▸ **Activity**
In the records below, find each line with "localgroup" and copy it.

Dataset excerpts:
################

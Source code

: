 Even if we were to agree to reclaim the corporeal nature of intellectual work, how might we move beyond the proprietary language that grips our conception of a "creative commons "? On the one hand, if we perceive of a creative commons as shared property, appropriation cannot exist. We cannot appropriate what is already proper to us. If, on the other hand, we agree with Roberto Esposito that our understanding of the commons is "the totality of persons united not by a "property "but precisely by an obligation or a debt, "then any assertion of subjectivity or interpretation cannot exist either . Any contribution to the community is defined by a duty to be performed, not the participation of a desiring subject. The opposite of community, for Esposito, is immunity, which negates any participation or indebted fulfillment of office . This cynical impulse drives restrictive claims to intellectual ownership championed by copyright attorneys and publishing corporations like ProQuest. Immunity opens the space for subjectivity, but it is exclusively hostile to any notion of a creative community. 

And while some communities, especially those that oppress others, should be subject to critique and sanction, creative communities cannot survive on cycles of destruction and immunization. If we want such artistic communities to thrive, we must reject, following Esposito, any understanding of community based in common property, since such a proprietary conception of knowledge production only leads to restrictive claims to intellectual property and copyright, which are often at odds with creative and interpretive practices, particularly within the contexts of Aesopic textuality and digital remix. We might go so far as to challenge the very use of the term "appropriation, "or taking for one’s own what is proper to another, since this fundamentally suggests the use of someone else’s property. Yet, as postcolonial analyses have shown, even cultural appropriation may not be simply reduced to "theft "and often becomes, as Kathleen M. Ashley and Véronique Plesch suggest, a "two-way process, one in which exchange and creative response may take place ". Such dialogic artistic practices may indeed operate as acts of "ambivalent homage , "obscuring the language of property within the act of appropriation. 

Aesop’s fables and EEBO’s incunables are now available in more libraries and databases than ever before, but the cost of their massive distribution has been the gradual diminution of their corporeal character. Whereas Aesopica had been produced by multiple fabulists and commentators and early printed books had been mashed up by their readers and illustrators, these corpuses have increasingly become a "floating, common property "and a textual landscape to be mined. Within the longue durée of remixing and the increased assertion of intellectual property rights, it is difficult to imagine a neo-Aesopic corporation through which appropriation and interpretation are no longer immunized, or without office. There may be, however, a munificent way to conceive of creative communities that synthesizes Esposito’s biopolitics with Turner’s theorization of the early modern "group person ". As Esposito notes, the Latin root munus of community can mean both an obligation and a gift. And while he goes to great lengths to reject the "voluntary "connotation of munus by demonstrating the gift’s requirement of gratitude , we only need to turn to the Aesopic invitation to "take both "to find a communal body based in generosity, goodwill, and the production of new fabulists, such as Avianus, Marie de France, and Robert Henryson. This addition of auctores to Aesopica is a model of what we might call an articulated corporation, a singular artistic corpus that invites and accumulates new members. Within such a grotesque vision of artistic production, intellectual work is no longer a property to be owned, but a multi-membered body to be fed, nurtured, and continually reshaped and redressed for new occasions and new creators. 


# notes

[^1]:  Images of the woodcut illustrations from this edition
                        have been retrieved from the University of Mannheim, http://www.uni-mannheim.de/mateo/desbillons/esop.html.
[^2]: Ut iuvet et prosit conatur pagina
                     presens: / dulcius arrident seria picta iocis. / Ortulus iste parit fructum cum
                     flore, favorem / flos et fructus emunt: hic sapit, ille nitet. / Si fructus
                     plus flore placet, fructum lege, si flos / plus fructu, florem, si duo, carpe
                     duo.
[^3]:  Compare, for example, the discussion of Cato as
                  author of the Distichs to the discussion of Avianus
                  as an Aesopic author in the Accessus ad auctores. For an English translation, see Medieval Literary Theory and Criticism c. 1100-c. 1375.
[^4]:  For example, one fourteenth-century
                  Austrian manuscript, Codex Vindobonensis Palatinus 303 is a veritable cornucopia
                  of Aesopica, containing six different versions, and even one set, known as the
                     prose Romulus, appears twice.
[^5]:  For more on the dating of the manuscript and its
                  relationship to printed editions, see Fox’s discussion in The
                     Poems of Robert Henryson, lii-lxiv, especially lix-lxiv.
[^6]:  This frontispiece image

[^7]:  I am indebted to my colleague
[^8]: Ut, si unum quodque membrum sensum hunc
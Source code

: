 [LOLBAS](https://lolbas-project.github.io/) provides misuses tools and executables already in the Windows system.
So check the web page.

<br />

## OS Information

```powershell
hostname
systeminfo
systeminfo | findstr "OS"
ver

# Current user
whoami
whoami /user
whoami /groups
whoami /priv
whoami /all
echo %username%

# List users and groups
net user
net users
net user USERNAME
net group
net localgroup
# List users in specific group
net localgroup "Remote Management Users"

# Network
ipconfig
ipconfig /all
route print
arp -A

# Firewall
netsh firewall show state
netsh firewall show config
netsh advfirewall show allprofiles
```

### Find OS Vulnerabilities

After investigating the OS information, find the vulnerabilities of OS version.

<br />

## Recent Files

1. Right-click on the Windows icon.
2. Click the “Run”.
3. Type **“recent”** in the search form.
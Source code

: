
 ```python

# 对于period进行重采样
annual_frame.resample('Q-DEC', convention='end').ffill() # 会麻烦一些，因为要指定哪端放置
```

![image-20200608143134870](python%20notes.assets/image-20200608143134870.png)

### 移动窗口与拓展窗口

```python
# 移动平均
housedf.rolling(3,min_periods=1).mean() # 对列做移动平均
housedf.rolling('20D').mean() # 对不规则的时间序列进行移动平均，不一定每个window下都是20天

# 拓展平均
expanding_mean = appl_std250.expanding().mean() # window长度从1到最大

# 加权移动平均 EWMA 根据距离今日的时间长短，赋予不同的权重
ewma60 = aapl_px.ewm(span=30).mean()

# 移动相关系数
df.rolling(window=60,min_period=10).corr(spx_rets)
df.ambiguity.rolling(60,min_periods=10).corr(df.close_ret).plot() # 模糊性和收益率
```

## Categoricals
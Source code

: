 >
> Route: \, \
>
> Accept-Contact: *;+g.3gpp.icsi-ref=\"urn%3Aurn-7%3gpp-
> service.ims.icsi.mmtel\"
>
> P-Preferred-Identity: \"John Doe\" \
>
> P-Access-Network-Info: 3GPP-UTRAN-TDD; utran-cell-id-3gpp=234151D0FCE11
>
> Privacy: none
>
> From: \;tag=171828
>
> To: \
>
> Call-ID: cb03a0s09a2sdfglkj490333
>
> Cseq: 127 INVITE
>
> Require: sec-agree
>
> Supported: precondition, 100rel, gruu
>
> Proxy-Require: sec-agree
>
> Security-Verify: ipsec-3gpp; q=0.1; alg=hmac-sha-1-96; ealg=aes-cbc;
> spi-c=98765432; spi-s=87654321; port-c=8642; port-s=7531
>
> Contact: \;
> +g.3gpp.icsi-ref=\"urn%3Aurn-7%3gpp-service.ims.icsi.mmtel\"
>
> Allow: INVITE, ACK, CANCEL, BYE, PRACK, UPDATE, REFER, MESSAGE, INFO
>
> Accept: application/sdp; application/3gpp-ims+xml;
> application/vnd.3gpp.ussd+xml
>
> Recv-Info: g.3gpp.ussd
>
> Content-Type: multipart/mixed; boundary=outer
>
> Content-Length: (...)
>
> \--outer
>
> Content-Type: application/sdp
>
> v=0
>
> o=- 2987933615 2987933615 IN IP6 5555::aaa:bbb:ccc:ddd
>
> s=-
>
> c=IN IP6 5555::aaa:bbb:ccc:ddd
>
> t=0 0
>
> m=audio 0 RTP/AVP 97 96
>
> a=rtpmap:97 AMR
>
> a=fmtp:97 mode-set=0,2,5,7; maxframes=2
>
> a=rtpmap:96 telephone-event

################

▸ **Solution for this task**
net localgroup
net localgroup "Remote Management Users"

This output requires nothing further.